--- WHAT YOU WILL DO ---
Repeat every entry word for word; omit all pictures.
(DATA PROVIDED Opens)
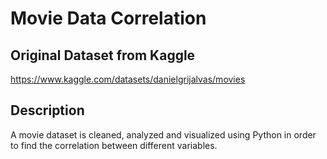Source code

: # Movie Data Correlation

## Original Dataset from Kaggle

https://www.kaggle.com/datasets/danielgrijalvas/movies

## Description

A movie dataset is cleaned, analyzed and visualized using Python in order to find the correlation between different variables.
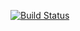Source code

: 
[![Build Status](https://github.com/sderohan/docker-golang-hello-world-multistage/workflows/testdockerfile/badge.svg)](https://github.com/sderohan/docker-golang-hello-world-multistage/actions)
(DATA PROVIDED Closes)
--- COMPLETED EXERCISE ---
Source code

: # Movie Data Correlation

## Original Dataset from Kaggle

https://www.kaggle.com/datasets/danielgrijalvas/movies

## Description

A movie dataset is cleaned, analyzed and visualized using Python in order to find the correlation between different variables.
Source code

: 
[![Build Status](https://github.com/sderohan/docker-golang-hello-world-multistage/workflows/testdockerfile/badge.svg)](https://github.com/sderohan/docker-golang-hello-world-multistage/actions)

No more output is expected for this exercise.